[SPARK-13873] [SQL] Avoid copy of UnsafeRow when there is no join in whole stage codegen

## What changes were proposed in this pull request? We need to copy the UnsafeRow since a Join could produce multiple rows from single input rows. We could avoid that if there is no join (or the join will not produce multiple rows) inside WholeStageCodegen. Updated the benchmark for `collect`, we could see 20-30% speedup. ## How was this patch tested? existing unit tests.
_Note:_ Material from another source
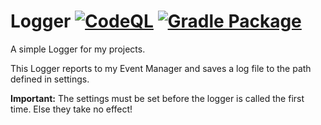 # Logger [![CodeQL](https://github.com/juhu1705/Logger/actions/workflows/codeql-analysis.yml/badge.svg)](https://github.com/juhu1705/Logger/actions/workflows/codeql-analysis.yml) [![Gradle Package](https://github.com/juhu1705/Logger/actions/workflows/gradle-publish.yml/badge.svg)](https://github.com/juhu1705/Logger/actions/workflows/gradle-publish.yml)

A simple Logger for my projects.

This Logger reports to my Event Manager and saves a log file to the path defined in settings.

**Important:** The settings must be set before the logger is called the first time. Else they take no effect!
Author: Davies Liu <davies@databricks.com> Closes #11740 from davies/avoid_copy2.

[SPARK-13873] [SQL] Avoid copy of UnsafeRow when there is no join in whole stage codegen
c100d31d · Davies Liu · Davies Liu · 917f4000 · c100d31d · c100d31d
Commit c100d31d authored 9 years ago by Davies Liu Committed by Davies Liu 9 years ago
--- a/sql/catalyst/src/main/scala/org/apache/spark/sql/catalyst/expressions/codegen/CodeGenerator.scala
+++ b/sql/catalyst/src/main/scala/org/apache/spark/sql/catalyst/expressions/codegen/CodeGenerator.scala
@@ -77,6 +77,16 @@ class CodegenContext {
    */
  var currentVars: Seq[ExprCode] = null

+  /**
+   * Whether should we copy the result rows or not.
+   *
+   * If any operator inside WholeStageCodegen generate multiple rows from a single row (for
+   * example, Join), this should be true.
+   *
+   * If an operator starts a new pipeline, this should be reset to false before calling `consume()`.
+   */
+  var copyResult: Boolean = false
+
  /**
   * Holding expressions' mutable states like `MonotonicallyIncreasingID.count` as a
   * 3-tuple: java type, variable name, code to init it.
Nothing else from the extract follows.